Corporations have been using open source to exert technological dominance and push standards that favour their agenda for some time. It's proving so effective to have direct control on software and standards that more and more companies are engaging into this activity.
Certain tools come with telemetry that is used to track the users. On top of this, by making open source these corporations are seen as good for the community by naive engineers.
You can find here on HN articles that talk about how Google is using Chrome to bend the web to its will, how Visual Studio Code tracks its users and how Facebook uses its Android SDK to track smartphones. JetBrains declared they made Kotlin with the intent of gaining an edge on competition for Java IDEs (no spying intent declared or reported, but I want to highlight that even for a $300 million company technological domain is proving effective).
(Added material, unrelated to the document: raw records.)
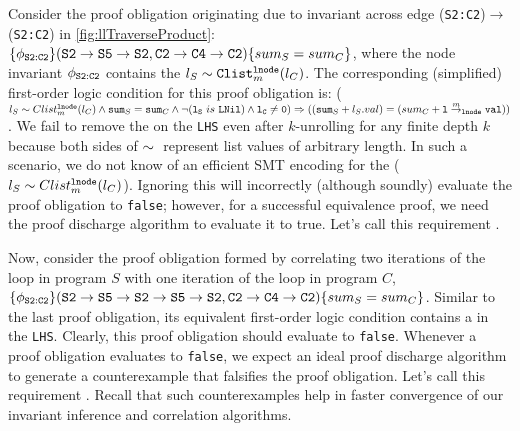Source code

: Consider the proof obligation originating due to  invariant across edge ({\tt S2:C2})$\rightarrow$({\tt S2:C2}) in \cref{fig:llTraverseProduct}:
$\{\phi_{{\tt S2:C2}}\} ({\tt S2\rightarrow S5\rightarrow S2}, {\tt C2\rightarrow C4\rightarrow C2}) \{sum_{S} = sum_{C}\}$, where
the node invariant $\phi_{{\tt S2:C2}}$ contains
the \recursiveRelation{} $l_{S}\sim{}{\tt Clist}^{{\tt lnode}}_{m}(l_{C})$.
The corresponding (simplified) first-order logic condition for this
proof obligation is:
($l_{S}\sim{}Clist^{{\tt lnode}}_{m}(l_{C}) \land {\tt sum}_S={\tt sum}_C \land \neg({\tt l_S}\ is\ {\tt LNil}) \land {\tt l_C\neq0}) \Rightarrow (({\tt sum}_S + l_S.val) = (sum_C + {\tt l} \overset{m}{\rightarrow}_{{\tt lnode}} {\tt val}))$.
We fail to remove the \recursiveRelation{} on the {\tt LHS} even after
$k$-unrolling for any finite depth $k$ because both sides of $\sim{}$
represent list values of arbitrary length.
In such a scenario, we do not know of an efficient
SMT encoding for the \recursiveRelation{} ($l_{S}\sim{}Clist^{{\tt lnode}}_{m}(l_{C})$).
Ignoring this \recursiveRelation{} will incorrectly (although soundly) evaluate
the proof obligation to {\tt false}; however, for a successful equivalence
proof, we need
the proof discharge algorithm to evaluate it to true. Let's call this
requirement .

Now, consider the proof obligation formed by correlating two iterations
of the loop in program $S$ with one iteration of the loop in program $C$,
$\{\phi_{{\tt S2:C2}}\} ({\tt S2\rightarrow S5\rightarrow S2\rightarrow S5\rightarrow S2}, {\tt C2\rightarrow C4\rightarrow C2}) \{sum_{S} = sum_{C}\}$.
Similar to the last proof obligation, its equivalent first-order logic condition contains a \recursiveRelation{} in the {\tt LHS}.
Clearly, this proof obligation should evaluate to {\tt false}.
Whenever a proof
obligation evaluates to {\tt false}, we
expect an ideal proof discharge algorithm to generate a
counterexample that falsifies the proof obligation.
Let's call this
requirement .
Recall that such counterexamples help in faster
convergence of our invariant inference and correlation algorithms.

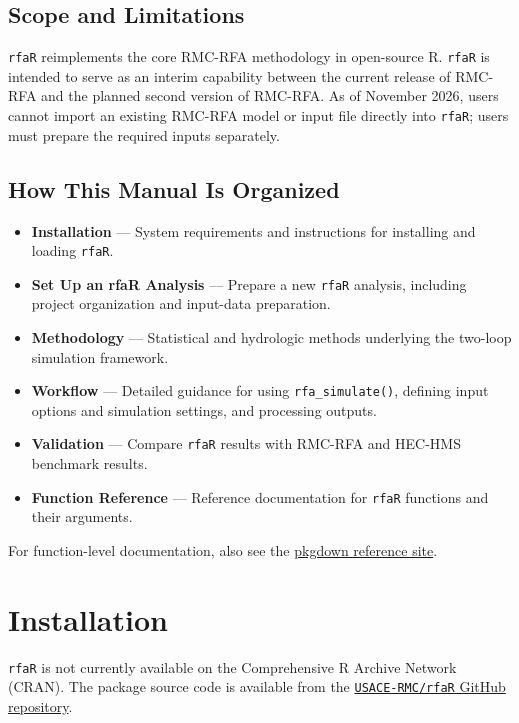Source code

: \documentclass[
  letterpaper,
  DIV=11,
  numbers=noendperiod]{scrreprt}
\providecommand{\tightlist}{%
  \setlength{\itemsep}{0pt}\setlength{\parskip}{0pt}}
\begin{document}
\section{Scope and Limitations}\label{scope-and-limitations}

\texttt{rfaR} reimplements the core RMC-RFA methodology in open-source
R. \texttt{rfaR} is intended to serve as an interim capability between
the current release of RMC-RFA and the planned second version of
RMC-RFA. As of November 2026, users cannot import an existing RMC-RFA
model or input file directly into \texttt{rfaR}; users must prepare the
required inputs separately.

\section{How This Manual Is
Organized}\label{how-this-manual-is-organized}

\begin{itemize}
\tightlist
\item
  \textbf{Installation} --- System requirements and instructions for
  installing and loading \texttt{rfaR}.
\item
  \textbf{Set Up an rfaR Analysis} --- Prepare a new \texttt{rfaR}
  analysis, including project organization and input-data preparation.
\item
  \textbf{Methodology} --- Statistical and hydrologic methods underlying
  the two-loop simulation framework.
\item
  \textbf{Workflow} --- Detailed guidance for using
  \texttt{rfa\_simulate()}, defining input options and simulation
  settings, and processing outputs.
\item
  \textbf{Validation} --- Compare \texttt{rfaR} results with RMC-RFA and
  HEC-HMS benchmark results.
\item
  \textbf{Function Reference} --- Reference documentation for
  \texttt{rfaR} functions and their arguments.
\end{itemize}

For function-level documentation, also see the
\href{https://usace-rmc.github.io/rfaR/}{pkgdown reference site}.


\chapter{Installation}\label{installation}

\texttt{rfaR} is not currently available on the Comprehensive R Archive
Network (CRAN). The package source code is available from the
\href{https://github.com/USACE-RMC/rfaR}{\texttt{USACE-RMC/rfaR} GitHub
repository}.
\end{document}

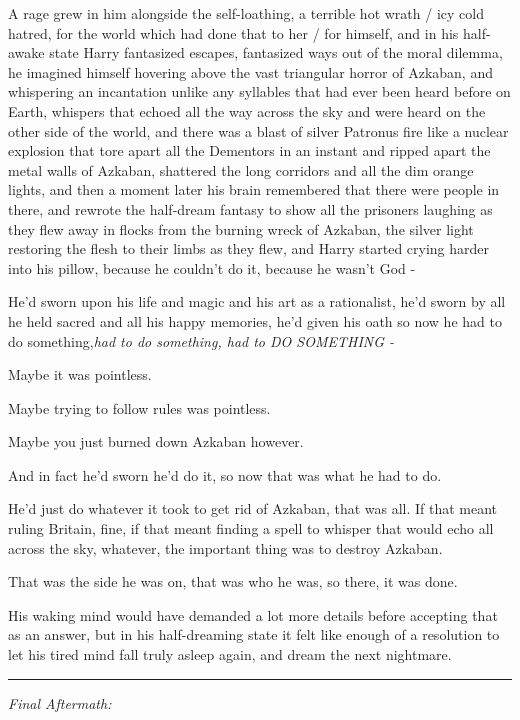 A rage grew in him alongside the self-loathing, a terrible hot wrath /
icy cold hatred, for the world which had done that to her / for himself,
and in his half-awake state Harry fantasized escapes, fantasized ways
out of the moral dilemma, he imagined himself hovering above the vast
triangular horror of Azkaban, and whispering an incantation unlike any
syllables that had ever been heard before on Earth, whispers that echoed
all the way across the sky and were heard on the other side of the
world, and there was a blast of silver Patronus fire like a nuclear
explosion that tore apart all the Dementors in an instant and ripped
apart the metal walls of Azkaban, shattered the long corridors and all
the dim orange lights, and then a moment later his brain remembered that
there were people in there, and rewrote the half-dream fantasy to show
all the prisoners laughing as they flew away in flocks from the burning
wreck of Azkaban, the silver light restoring the flesh to their limbs as
they flew, and Harry started crying harder into his pillow, because he
couldn't do it, because he wasn't God -

He'd sworn upon his life and magic and his art as a rationalist, he'd
sworn by all he held sacred and all his happy memories, he'd given his
oath so now he had to do something,\emph{had to do something, had to DO
SOMETHING -}

Maybe it was pointless.

Maybe trying to follow rules was pointless.

Maybe you just burned down Azkaban however.

And in fact he'd sworn he'd do it, so now that was what he had to do.

He'd just do whatever it took to get rid of Azkaban, that was all. If
that meant ruling Britain, fine, if that meant finding a spell to
whisper that would echo all across the sky, whatever, the important
thing was to destroy Azkaban.

That was the side he was on, that was who he was, so there, it was done.

His waking mind would have demanded a lot more details before accepting
that as an answer, but in his half-dreaming state it felt like enough of
a resolution to let his tired mind fall truly asleep again, and dream
the next nightmare.

\begin{center}\rule{3in}{0.4pt}\end{center}

\emph{Final Aftermath:}

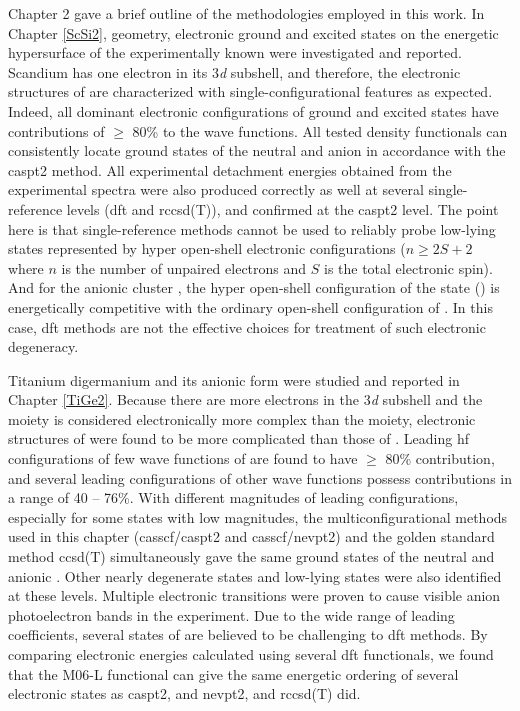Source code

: \begin{refsection}
Chapter 2 gave a brief outline of the methodologies employed in this work. In Chapter \ref{ScSi2}, geometry, electronic ground and excited states on the energetic hypersurface of the experimentally known  were investigated and reported. Scandium has one electron in its 3\textit{d} subshell, and therefore, the electronic structures of  are characterized with single-configurational features as expected. Indeed, all dominant electronic configurations of ground and excited states have contributions of $\geq$ 80\% to the wave functions. All tested density functionals can consistently locate ground states of the neutral and anion in accordance with the \acrshort{caspt2} method. All experimental detachment energies obtained from the experimental spectra were also produced correctly as well at several single-reference levels (\acrshort{dft} and \acrshort{rccsd}(T)), and confirmed at the \acrshort{caspt2} level. The point here is that single-reference methods cannot be used to reliably probe low-lying states represented by hyper open-shell electronic configurations \cite{con:1} ($n \geq 2S + 2$ where $n$ is the number of unpaired electrons and $S$ is the total electronic spin). And for the anionic cluster , the hyper open-shell configuration of the state  () is energetically competitive with the ordinary open-shell configuration of . In this case, \acrshort{dft} methods are not the effective choices for treatment of such electronic degeneracy.   




Titanium digermanium and its anionic form were studied and reported in Chapter \ref{TiGe2}. Because there are more electrons in the 3\textit{d} subshell and the moiety  is considered electronically more complex than the  moiety, electronic structures of  were found to be more complicated than those of . Leading \acrshort{hf} configurations of few wave functions of  are found to have $\geq$ 80\% contribution, and several leading configurations of other wave functions possess contributions in a range of 40 -- 76\%. With different magnitudes of leading configurations, especially for some states with low magnitudes, the multiconfigurational methods used in this chapter (\acrshort{casscf}/\acrshort{caspt2} and \acrshort{casscf}/\acrshort{nevpt2}) and the golden standard method \acrshort{ccsd}(T) simultaneously gave the same ground states of the neutral and anionic . Other nearly degenerate states and low-lying states were also identified at these levels. Multiple electronic transitions were proven to cause visible anion photoelectron bands in the experiment. Due to the wide range of leading coefficients, several states of  are believed to be challenging to \acrshort{dft} methods. By comparing electronic energies calculated using several \acrshort{dft} functionals, we found that the M06-L functional can give the same energetic ordering of several electronic states as \acrshort{caspt2}, and \acrshort{nevpt2}, and \acrshort{rccsd}(T) did. 




\end{refsection}
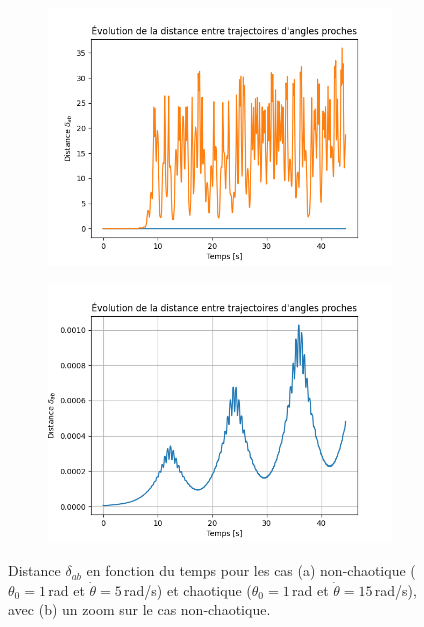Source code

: \documentclass[a4paper,12pt,twoside]{article}
\begin{document}
\begin{figure}[H]
\begin{subfigure}{0.5\textwidth}  %
    \centering  %
    \includegraphics[scale=0.5]{graphes/question_4.png}
    \caption{}
    \label{fig7a}
\end{subfigure}
\hspace{0.01\textwidth}
\begin{subfigure}{0.5\textwidth}  %
    \centering  %
    \includegraphics[scale=0.5]{graphes/question_4_zoom.png}
    \caption{}
    \label{fig7b}
\end{subfigure}
\captionsetup{justification=centering}
\caption{Distance $\delta _{ab}$ en fonction du temps pour les cas (a) non-chaotique ($\theta_0=1$\,rad et $\dot{\theta}=5$\,rad/s) et chaotique ($\theta_0=1$\,rad et $\dot{\theta}=15$\,rad/s), avec (b) un zoom sur le cas non-chaotique.}

\label{fig7}
\end{figure}
\end{document}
Tencent is merely doing what other corporations have been doing for decades.
Tencent is one of the companies responsible for China’s dystopian sesame credit scheme, for one. I would not want to contribute to any of their projects.
Sesame Credit is operated by Ant Financial, a subsidiary of Alibaba. They're a competitor to whatever credit scoring Tencent does for their forays into micro-lending.
Bringing in the Tencent credit scoring for micro-lending is muddying the issue. Possibly I’m guessing an intentional move on their part to limit the damage from their association with Sesame Credit.
As I understand it Tencent has worked closely with the Chinese government to enable its social media properties like WeChat to feed data into Sesame Credit on a massive scale. This is a project that they support and enable, and I believe in the early days they were also one of the companies that helped to develop it, regardless of who currently operates it on paper.
Why speculate on whether it is spyware? Read the source and verify it for yourself. If there is spyware I would appreciate a link to the relevant lines.
How do you read the source of a closed source library? I mean sure reverse engineering is possible but it’s a bit flippant to suggest that everyone has time to do this. Even if it did not have closed source libraries, it’s a bit much to assume everyone affected can understand the source.
We already know that tencent engages in bad stuff on behalf of the Chinese government (Sesame Credit as a concrete example) so they shouldn’t be presumed innocent right out of the box.
What’s wrong with existing cross platform frameworks? You have to wonder what their agenda is for creating this.
I believe that when it started out they were also working on it, but I’ll admit to not having a source at the moment. Would not be surprised if all evidence of their involvement has been wiped from the internet though.
In the meantime I’m
pretty sure they fully cooperate with the Chinese government in supplying data to the Sesame Credit system through their social media properties like WeChat. Something that more ethical competitors like WhatsApp have refused to do.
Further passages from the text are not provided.